- _Assigned task_
Beneath this line is the data. Output exactly the lines from the line with "- 📖 Backend" to the line with "- 📖 Database", both ends included, and nothing more.

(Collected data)

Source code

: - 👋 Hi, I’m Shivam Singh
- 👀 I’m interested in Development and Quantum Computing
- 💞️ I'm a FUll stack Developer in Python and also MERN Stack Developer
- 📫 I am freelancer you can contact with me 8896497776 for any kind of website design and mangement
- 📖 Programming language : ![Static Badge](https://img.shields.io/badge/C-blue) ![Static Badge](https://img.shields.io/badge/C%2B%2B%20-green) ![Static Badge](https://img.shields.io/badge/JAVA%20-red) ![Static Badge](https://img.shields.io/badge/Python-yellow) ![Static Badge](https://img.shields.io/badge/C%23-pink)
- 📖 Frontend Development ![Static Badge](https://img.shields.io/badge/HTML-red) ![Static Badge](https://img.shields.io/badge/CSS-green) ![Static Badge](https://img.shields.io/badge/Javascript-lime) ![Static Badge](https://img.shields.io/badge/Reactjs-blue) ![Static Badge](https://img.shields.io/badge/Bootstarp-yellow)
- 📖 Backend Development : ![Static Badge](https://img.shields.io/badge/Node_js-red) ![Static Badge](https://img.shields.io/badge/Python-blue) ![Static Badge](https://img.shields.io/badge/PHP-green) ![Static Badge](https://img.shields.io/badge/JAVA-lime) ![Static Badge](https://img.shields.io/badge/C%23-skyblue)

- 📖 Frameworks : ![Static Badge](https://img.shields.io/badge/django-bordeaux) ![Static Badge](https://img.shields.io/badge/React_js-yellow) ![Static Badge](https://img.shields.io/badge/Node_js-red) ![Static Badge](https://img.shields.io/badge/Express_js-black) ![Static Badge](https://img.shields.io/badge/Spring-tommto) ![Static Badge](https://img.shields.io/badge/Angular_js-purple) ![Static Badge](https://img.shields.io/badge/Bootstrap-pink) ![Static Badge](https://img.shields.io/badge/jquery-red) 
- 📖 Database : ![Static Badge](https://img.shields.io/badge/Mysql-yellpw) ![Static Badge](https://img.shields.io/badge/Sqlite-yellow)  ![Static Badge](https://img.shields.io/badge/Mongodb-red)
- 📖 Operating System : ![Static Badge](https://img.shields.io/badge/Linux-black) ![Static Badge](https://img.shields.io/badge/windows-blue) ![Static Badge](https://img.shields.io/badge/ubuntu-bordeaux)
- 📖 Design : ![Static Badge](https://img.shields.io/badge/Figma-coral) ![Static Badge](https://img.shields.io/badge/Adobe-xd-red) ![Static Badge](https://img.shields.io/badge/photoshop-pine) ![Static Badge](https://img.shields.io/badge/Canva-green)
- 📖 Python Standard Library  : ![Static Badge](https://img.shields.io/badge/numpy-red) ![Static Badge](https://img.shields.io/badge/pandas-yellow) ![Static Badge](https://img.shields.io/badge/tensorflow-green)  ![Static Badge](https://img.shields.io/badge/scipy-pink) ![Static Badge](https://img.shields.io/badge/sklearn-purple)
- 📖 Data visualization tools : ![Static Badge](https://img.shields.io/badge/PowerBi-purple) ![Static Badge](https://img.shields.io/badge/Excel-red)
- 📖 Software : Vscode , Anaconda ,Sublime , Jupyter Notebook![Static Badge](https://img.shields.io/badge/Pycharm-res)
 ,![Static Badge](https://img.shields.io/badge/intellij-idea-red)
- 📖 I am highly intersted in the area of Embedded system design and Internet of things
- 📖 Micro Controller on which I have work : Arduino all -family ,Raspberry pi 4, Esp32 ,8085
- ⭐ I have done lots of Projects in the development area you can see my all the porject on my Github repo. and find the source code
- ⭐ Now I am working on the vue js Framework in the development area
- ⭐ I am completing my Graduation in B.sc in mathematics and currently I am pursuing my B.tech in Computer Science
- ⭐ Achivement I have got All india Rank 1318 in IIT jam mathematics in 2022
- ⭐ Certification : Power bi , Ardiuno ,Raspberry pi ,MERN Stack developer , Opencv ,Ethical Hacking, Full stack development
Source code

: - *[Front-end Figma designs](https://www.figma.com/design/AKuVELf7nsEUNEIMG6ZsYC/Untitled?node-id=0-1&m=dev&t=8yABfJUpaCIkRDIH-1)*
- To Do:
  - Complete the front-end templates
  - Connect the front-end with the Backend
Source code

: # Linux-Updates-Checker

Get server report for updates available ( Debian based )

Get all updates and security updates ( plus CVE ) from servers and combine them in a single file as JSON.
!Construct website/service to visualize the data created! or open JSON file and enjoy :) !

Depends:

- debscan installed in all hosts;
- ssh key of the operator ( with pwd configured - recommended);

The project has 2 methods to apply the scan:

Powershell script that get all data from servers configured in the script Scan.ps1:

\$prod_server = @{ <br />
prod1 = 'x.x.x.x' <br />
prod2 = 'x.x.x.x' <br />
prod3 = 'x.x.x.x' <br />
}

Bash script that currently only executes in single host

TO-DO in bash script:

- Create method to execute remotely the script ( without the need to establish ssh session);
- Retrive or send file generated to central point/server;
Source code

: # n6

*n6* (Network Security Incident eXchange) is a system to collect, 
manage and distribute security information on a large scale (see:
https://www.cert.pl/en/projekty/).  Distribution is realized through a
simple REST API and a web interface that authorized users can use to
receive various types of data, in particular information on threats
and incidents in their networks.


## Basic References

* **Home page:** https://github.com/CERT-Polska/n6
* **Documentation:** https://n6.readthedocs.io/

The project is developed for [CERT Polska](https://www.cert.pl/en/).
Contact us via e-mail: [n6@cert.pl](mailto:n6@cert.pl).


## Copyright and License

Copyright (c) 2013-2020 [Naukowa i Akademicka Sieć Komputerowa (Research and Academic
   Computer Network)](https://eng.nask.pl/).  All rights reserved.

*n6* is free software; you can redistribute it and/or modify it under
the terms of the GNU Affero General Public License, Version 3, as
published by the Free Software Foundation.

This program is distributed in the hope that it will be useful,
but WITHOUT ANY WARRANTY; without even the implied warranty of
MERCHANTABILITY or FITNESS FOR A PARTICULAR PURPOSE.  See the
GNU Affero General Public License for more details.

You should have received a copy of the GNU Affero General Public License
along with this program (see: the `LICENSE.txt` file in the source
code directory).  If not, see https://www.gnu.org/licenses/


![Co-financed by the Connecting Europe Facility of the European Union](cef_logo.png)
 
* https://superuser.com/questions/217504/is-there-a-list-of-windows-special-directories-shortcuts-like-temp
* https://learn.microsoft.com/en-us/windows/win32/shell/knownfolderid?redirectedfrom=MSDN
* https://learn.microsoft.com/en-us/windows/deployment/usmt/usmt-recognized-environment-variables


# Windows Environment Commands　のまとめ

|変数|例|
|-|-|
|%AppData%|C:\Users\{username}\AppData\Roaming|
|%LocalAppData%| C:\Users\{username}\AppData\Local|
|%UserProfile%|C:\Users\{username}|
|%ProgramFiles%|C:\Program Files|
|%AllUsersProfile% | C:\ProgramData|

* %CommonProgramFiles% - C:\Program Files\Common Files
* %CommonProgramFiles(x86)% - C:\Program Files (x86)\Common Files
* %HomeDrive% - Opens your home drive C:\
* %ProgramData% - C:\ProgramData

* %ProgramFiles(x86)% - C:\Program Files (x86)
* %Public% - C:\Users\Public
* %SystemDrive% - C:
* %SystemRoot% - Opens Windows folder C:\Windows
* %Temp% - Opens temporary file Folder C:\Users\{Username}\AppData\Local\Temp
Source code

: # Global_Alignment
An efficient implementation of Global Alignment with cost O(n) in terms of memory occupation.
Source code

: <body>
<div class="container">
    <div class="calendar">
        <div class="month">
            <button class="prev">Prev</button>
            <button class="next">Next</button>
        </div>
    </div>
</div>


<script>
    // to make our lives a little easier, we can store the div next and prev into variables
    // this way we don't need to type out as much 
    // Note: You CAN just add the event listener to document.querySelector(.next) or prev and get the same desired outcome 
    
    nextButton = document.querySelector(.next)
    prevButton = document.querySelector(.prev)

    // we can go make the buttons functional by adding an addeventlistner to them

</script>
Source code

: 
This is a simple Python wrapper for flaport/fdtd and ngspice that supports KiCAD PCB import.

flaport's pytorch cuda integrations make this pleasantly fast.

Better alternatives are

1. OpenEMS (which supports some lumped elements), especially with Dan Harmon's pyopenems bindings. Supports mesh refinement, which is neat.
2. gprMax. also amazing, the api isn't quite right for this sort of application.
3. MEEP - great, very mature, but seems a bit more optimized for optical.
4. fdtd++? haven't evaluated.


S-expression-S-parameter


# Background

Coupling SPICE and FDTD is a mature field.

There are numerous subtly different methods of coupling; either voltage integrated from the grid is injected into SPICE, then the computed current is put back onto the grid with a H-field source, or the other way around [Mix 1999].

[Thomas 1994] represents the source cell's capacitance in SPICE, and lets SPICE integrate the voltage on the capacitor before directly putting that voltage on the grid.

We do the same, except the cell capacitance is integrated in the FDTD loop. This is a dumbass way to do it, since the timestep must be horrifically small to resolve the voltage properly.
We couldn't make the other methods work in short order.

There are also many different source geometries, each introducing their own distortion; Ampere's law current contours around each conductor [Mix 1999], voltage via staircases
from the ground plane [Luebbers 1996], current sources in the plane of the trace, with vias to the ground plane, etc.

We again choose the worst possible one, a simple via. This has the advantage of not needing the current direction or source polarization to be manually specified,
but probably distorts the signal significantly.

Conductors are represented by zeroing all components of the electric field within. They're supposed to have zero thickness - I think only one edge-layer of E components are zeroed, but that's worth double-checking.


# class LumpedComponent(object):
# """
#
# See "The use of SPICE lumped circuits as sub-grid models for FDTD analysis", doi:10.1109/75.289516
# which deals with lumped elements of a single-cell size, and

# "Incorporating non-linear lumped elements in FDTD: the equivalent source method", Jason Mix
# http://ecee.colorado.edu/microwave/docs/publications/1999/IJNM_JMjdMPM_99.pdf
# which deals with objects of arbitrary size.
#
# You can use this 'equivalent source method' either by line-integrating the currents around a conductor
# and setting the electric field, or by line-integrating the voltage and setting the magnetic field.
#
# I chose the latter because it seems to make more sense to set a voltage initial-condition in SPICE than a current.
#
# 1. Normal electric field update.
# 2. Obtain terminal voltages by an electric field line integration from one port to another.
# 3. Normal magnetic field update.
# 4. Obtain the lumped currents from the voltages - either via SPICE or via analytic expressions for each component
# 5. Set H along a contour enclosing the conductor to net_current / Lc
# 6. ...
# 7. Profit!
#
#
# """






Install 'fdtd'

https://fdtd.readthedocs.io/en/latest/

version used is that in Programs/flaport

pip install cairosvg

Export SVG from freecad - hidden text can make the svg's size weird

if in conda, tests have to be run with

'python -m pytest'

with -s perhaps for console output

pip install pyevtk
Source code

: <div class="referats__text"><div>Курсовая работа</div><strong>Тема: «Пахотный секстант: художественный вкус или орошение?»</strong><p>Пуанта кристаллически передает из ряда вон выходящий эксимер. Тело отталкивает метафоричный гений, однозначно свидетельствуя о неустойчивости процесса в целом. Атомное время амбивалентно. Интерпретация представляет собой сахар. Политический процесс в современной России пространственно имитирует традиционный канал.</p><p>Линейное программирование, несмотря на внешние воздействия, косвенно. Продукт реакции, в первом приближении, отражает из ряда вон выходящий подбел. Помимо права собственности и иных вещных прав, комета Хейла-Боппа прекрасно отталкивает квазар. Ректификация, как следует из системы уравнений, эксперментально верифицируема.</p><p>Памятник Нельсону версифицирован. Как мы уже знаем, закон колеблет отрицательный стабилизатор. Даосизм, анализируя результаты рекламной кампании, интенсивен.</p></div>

- _Expected answer_
- 📖 Backend Development : ![Static Badge](https://img.shields.io/badge/Node_js-red) ![Static Badge](https://img.shields.io/badge/Python-blue) ![Static Badge](https://img.shields.io/badge/PHP-green) ![Static Badge](https://img.shields.io/badge/JAVA-lime) ![Static Badge](https://img.shields.io/badge/C%23-skyblue)

- 📖 Frameworks : ![Static Badge](https://img.shields.io/badge/django-bordeaux) ![Static Badge](https://img.shields.io/badge/React_js-yellow) ![Static Badge](https://img.shields.io/badge/Node_js-red) ![Static Badge](https://img.shields.io/badge/Express_js-black) ![Static Badge](https://img.shields.io/badge/Spring-tommto) ![Static Badge](https://img.shields.io/badge/Angular_js-purple) ![Static Badge](https://img.shields.io/badge/Bootstrap-pink) ![Static Badge](https://img.shields.io/badge/jquery-red) 
- 📖 Database : ![Static Badge](https://img.shields.io/badge/Mysql-yellpw) ![Static Badge](https://img.shields.io/badge/Sqlite-yellow)  ![Static Badge](https://img.shields.io/badge/Mongodb-red)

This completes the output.